''MIO FIGLIO È STATO INVESTITO''. IN REALTÀ LO AVEVA STRANGOLATO LEI. ARRESTATA LA 28ENNE DONATELLA DI BONA A PIEDIMONTE SAN GERMANO (CASSINO-FROSINONE), CHE HA SOFFOCATO IL BIMBO DI DUE ANNI PERCHÉ PIANGEVA TROPPO, POI HA DETTO CHE ERA STATO STATO UCCISO DA UN PIRATA DELLA STRADA - LA NONNA SOTTO CHOC: ''SONO CORSA QUI. HO VISTO CARABINIERI, MEDICI, UN INFERNO, POI IL CORPICINO DI GABRIEL PER TERRA, SENZA VITA. LA MIA ANIMA È MORTA IN QUEL MOMENTO''

-

Condividi questo articolo

 

 

1. FROSINONE, STRANGOLATO DALLA MAMMA IL BIMBO DI 2 ANNI: "PIANGEVA TROPPO"

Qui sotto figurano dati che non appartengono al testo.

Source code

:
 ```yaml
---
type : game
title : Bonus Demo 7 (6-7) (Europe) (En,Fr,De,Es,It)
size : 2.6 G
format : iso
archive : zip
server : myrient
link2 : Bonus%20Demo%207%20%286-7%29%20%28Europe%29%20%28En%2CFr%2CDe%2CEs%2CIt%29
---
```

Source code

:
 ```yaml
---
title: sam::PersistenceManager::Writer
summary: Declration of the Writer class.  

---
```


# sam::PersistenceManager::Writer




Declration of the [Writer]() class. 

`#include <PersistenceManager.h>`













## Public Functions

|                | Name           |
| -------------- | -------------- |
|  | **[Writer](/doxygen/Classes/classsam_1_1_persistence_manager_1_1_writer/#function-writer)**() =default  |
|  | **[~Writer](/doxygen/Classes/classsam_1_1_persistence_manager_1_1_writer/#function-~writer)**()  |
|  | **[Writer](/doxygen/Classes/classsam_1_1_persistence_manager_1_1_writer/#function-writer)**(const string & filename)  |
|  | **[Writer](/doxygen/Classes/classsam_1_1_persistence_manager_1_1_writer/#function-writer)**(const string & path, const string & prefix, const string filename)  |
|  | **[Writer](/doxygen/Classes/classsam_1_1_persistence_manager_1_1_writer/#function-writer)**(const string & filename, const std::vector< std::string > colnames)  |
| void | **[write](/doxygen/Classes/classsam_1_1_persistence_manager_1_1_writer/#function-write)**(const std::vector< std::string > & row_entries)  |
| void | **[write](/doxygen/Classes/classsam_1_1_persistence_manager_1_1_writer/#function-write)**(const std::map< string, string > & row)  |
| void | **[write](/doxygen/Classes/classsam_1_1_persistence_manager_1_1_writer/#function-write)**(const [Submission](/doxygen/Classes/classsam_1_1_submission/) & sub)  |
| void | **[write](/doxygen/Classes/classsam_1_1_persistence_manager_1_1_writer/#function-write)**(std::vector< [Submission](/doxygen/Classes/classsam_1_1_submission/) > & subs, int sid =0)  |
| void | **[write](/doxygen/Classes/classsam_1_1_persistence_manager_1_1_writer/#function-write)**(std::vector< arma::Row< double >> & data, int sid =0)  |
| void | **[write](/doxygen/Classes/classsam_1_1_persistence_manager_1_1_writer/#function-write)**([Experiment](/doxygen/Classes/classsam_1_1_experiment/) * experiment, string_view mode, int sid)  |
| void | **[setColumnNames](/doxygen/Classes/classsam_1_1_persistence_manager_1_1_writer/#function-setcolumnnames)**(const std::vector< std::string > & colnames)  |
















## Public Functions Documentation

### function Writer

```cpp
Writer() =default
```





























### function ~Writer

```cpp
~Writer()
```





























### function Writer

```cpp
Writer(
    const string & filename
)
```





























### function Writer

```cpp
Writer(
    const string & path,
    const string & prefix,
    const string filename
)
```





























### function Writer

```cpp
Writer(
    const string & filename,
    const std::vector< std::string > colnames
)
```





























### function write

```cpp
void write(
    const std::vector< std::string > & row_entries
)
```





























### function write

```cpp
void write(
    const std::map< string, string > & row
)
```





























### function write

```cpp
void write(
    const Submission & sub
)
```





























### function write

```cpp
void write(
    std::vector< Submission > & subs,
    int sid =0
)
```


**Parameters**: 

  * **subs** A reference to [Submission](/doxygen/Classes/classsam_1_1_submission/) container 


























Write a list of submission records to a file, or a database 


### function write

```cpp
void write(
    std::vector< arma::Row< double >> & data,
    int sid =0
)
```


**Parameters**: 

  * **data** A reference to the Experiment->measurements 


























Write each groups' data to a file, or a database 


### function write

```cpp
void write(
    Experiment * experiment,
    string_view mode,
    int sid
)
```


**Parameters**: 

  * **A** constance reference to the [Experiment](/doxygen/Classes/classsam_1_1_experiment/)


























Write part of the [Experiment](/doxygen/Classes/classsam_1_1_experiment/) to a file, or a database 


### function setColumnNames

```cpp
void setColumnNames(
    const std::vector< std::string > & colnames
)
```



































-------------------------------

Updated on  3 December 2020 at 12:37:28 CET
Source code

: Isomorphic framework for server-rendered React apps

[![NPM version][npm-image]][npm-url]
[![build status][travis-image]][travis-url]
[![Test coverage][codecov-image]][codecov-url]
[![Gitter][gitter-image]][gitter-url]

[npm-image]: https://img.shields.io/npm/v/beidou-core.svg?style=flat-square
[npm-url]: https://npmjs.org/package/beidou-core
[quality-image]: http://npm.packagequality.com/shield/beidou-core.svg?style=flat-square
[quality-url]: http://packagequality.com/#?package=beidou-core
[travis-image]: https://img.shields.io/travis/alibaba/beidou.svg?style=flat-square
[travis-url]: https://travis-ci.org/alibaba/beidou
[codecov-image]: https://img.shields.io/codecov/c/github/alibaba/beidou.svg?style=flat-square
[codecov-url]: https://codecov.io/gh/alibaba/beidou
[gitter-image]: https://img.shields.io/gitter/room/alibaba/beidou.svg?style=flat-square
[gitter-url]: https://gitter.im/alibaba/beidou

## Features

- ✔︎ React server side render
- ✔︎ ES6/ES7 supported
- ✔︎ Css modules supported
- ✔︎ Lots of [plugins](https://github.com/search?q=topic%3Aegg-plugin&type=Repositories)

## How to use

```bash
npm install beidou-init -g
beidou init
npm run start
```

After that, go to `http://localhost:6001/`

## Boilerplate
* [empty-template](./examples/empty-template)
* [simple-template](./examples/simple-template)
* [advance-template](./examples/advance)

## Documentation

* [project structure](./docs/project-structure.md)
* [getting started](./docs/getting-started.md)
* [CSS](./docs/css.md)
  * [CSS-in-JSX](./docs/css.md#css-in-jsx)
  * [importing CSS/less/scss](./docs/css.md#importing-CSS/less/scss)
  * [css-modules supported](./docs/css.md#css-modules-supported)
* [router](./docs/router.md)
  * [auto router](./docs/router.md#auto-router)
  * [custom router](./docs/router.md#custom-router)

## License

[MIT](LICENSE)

Clemente Pistilli per https://roma.repubblica.it/

 

 

Il piccolo Antonio Gabriel Faroleto è stato ucciso. Un capriccio, quello di poter tornare a casa dalla nonna, e un pianto avrebbero fatto scattare qualcosa nella giovane mamma del bimbo che ha trasformato la 28enne Donatella Di Bona in assassina. Al bambino la donna di Piedimonte San Germano, centro di 6.500 abitanti nei pressi di Cassino, avrebbe chiuso la bocca e stretto il collo fino a soffocarlo, per poi cercare di sviare gli investigatori sostenendo che il figlio era stato investito da un'auto pirata.

i rilievi dei carabinieri foto ciociaria oggi i rilievi dei carabinieri foto ciociaria oggi

 

Al termine del lunghissimo interrogatorio a cui la giovane è stata sottoposta, i carabinieri del comando provinciale di Frosinone e il sostituto procuratore Valentina Maisto hanno trovato conferma ai dubbi peggiori su quanto accaduto mercoledì pomeriggio. La 28enne, vittima da tempo di continui attacchi di panico e che viveva in condizioni di notevole difficoltà, è stata sottoposta così a fermo, con l'accusa di omicidio volontario, e rinchiusa nel carcere romano di Rebibbia. Secondo quando ricostruito dagli investigatori del colonnello Fabio Cagnazzo, comandante provinciale, la ventottenne avrebbe cercato di far tacere il piccolo che piangeva troppo chiudendogli la bocca con una mano.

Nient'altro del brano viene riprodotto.